In an article published by ConvergenceRI, Giancola explained the rationale behind the emphasis of addressing community needs: “We have known for some time that, at most, health care contributes 20 percent to the health status of individuals; genetics contributes an equal portion,” he wrote. “The biggest drivers of health – what are often referred to by public health experts as the social determinants of health – are poverty, education, and healthy relationships.”

The path forward
Now, six months later, Giancola talked with ConvergenceRI about the importance of the ability to respond to the needs of the community, even if the way toward financial rewards is not a straightforward path.

“I have come to believe,” he said over coffee early one morning last week at Olga’s Cup + Saucer, “that if we’re truly committed to promoting health, we need to have a very strong community presence and the ability to respond to the needs of the community.”

What is not so clear, Giancola continued, “is how we finance that on an ongoing basis, because even with the movement to population health, the kinds of things that we need to do are not necessarily supported under those alternative payment methodologies.”

Behavioral health, he explained, “which happens to be a strong focus of our community coalition now, is a good example: there is a lot of money and lot of focus on the severely and persistently mental ill.”

Giancola said that in a population health model, many health industry practitioners see the opportunity to save money. “But I think the issue of behavioral health is much broader than that population, which is thought to be something like 9,000 people in Rhode Island,” he said.

However, he continued, “There are an awful lot of people who have behavioral health problems that don’t fall into that category. And, we’re not dealing with the conditions in the community that create those problems.”

The connection to chronic diseases
Giancola also pointed to the relationship between chronic diseases and behavioral health problems. “We are not dealing with the fact that [many of] those behavioral health issues also manifest themselves in other kinds of diseases, usually chronic diseases, which make it hard to treat chronic diseases.

There a number of pilot programs now underway to attempt to integrate behavioral health issues with the patient-centered medical home model, under the direction of the Care Transformation Collaborative.

Was one of the difficulties, ConvergenceRI asked, in how providers get reimbursed?

“I think you are absolutely right,” Giancola responded. I think that integrating behavioral health into a patient-center medical home has been a challenge. I also think we’re learning how to do it better. But we’re not necessarily learning how to finance it.”

And that is where alternative payment methodologies come in, Giancola continued. “If you can actually make sufficient gains in terms of reducing other kinds of expenditures by integrating behavioral health into the patient-centered medical home, it may all work out. But that takes time, and you’re not going to see the results overnight.”

How communities will be defined under ACOs
Giancola and ConvergenceRI shared perspectives about how the new models of accountable care organizations and accountable entities with managed Medicaid programs were being developed in Rhode Island.

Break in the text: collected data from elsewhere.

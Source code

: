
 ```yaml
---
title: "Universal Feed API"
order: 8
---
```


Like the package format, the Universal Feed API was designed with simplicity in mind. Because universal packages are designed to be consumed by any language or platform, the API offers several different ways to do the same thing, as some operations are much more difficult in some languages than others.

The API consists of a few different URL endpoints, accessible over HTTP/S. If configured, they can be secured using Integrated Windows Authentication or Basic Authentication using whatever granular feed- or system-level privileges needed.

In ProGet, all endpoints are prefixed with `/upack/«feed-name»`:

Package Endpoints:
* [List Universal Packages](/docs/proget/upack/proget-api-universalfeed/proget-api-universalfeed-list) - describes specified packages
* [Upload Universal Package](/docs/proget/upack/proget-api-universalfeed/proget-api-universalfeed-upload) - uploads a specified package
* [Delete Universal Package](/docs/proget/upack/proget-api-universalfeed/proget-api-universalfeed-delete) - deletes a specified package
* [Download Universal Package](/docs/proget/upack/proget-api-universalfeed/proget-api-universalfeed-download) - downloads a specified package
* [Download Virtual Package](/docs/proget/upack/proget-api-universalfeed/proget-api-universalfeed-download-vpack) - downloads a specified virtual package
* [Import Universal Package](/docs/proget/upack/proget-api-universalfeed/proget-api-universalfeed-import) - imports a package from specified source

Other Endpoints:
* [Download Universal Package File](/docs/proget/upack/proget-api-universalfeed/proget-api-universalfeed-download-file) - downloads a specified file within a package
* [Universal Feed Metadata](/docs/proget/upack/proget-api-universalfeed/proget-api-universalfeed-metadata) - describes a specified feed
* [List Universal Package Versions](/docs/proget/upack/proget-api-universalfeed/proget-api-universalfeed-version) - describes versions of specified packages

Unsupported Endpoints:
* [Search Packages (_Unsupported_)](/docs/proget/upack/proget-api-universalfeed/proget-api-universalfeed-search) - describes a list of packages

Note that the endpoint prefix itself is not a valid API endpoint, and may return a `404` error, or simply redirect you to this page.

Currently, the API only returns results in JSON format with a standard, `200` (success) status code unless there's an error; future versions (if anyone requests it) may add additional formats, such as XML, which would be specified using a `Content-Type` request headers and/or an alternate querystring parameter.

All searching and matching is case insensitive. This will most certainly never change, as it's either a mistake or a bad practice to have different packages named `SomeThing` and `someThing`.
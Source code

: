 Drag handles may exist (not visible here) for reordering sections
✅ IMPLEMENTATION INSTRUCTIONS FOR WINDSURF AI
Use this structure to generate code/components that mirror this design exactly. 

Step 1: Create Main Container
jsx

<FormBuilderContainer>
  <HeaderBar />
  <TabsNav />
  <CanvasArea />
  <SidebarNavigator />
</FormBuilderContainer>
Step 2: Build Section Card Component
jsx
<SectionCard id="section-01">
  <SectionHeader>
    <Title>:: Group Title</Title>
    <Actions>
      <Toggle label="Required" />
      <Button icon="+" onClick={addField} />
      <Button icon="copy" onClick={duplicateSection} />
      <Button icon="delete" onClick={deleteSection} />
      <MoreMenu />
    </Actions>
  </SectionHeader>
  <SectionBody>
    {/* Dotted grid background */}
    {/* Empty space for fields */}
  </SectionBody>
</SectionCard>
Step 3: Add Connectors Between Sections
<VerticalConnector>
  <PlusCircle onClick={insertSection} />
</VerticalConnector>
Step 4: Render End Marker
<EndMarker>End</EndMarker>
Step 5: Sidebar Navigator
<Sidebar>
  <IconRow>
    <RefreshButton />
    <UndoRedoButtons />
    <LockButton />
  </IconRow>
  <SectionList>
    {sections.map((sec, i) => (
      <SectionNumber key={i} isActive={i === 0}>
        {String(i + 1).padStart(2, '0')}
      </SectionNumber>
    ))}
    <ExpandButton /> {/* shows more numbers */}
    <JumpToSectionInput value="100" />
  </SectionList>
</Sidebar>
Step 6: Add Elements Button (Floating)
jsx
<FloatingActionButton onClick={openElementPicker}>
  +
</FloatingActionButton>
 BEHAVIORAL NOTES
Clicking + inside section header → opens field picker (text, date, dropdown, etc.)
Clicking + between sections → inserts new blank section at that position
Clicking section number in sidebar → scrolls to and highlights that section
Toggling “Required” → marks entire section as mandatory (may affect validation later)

For Giancola, one of the worries was about how the population of Rhode Island was going to be divided up.

“I worry about this a lot,” he said. “There are a million people in Rhode Island, and you’re going to carve the population up by ACOs, which is not consistent with communities, not geographically. It will be payer specific, and it is going to cut across a lot of different communities.”

This was a dilemma, Giancola continued. “It does worry me that the [ACO] will then try and manage a population carved out by contracts. But, it’s not a community.”